Ryzen

After Lausitzring

I ordered a new motherboard, an AMD Ryzen 6-Core CUP with 16 GB DDR-4 RAM and a Macho Rev. 2b Cooler on Thursday, May 18th 2017. Paid by cash in advance, because mindfactory didn’t offer payment by credit card. Anyway, a colleague of mine ordered a gaming computer there before, so prepayment was no problem. The shipment arrived on Saturday, the 20th, when I was at the Lausitzring. Because we left early, I got the package from my neighbor Sunday evening.

Unpacking

Craptastic. The biggest box in the parcel was the Macho CPU-Cooler! It’s so big that I can’t even close the lid on my casing. Was quite a challenge to assemble. It looks like this:

The heat sink is the big thing in the middle, the turning fan is the white thing to the leftmost. My bedside cabinet was easier to put together!

With the ASUS-AM4-Board you don’t have to remove the backplate. Actually, you can’t. The spacers fit into the threads if you remove the brackets (barely). The heat sink still slides when you fasten the screws, but fortunately it doesn’t really matter.

I benchmarked the whole thing by re-encoding several videos from 1080p to 720p with ffmpeg, threaded. The temp didn’t raise over 65 °C, and it’s blazing fast. My old 6 core did it in real time, now it’s about half the time. At least ffmpeg says so…

Loudness

At first I thought it would be a problem that I couldn’t close the lid, but it isn’t. Actually, the external RAID with 4 hard discs is louder than the CPU fan on full speed. Good thing I orderd the separate cooler. I thought they’d deliver the CPU boxed, with one, but as it turns out, they didn’t.

First Boot

Well, after stuffing everything into the small casing, I pushed the power button and… Nothing! Fortunately I quickly remembered that I forgot to connect the whole Shebang, HDD-Led, power button, speaker and such to the panel. So, disconnect everything (VGA, USB, Network), get it out from under the table and fix it. Next try: One short beep, three long ones, no picture on either display. Shit!

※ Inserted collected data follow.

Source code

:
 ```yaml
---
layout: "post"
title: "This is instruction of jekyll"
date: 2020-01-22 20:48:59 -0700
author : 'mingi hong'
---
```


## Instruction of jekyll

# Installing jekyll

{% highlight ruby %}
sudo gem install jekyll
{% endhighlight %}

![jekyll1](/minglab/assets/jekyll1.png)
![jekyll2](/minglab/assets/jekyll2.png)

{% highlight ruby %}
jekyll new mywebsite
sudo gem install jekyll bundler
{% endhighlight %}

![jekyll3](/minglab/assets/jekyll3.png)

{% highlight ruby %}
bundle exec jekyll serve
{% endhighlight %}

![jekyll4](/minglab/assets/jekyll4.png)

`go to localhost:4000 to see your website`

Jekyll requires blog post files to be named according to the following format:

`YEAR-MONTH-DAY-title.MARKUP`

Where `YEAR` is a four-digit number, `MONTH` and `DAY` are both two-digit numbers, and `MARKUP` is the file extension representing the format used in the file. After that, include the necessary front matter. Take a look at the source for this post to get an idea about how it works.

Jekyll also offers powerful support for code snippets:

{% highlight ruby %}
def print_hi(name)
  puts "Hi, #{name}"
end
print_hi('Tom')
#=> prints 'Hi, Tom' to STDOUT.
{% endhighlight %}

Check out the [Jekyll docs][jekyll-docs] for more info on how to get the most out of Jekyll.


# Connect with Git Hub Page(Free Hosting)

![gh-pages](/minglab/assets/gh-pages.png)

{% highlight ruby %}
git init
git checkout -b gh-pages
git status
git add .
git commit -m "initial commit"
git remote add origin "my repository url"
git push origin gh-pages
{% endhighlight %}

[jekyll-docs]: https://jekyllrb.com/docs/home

The manual says that it means a missing graphics card. There definitely is one, but maybe in the wrong slot. I now have 3 PCI-Express slots. The first one isn’t usable, because it’s covered by the giant heat sink. So I get under the table and place the NVIDIA-Card into the downmost slot.

That did it! I’m greeted by an UEFI-BIOS and press DEL instantly. Not much to do in there, besides turning on SVM (Virtualization). I managed to get all 3 network cables right the first time, so I have network! The external SATA-casing is no problem, either, instantly recognized. Perfect!

htop shows 12 CPUs, 6 real cores, and 6 Hyperthreading. No fiddling around with UEFI-shit. Grub loads the kernel, as it shoud. Share and enjoy!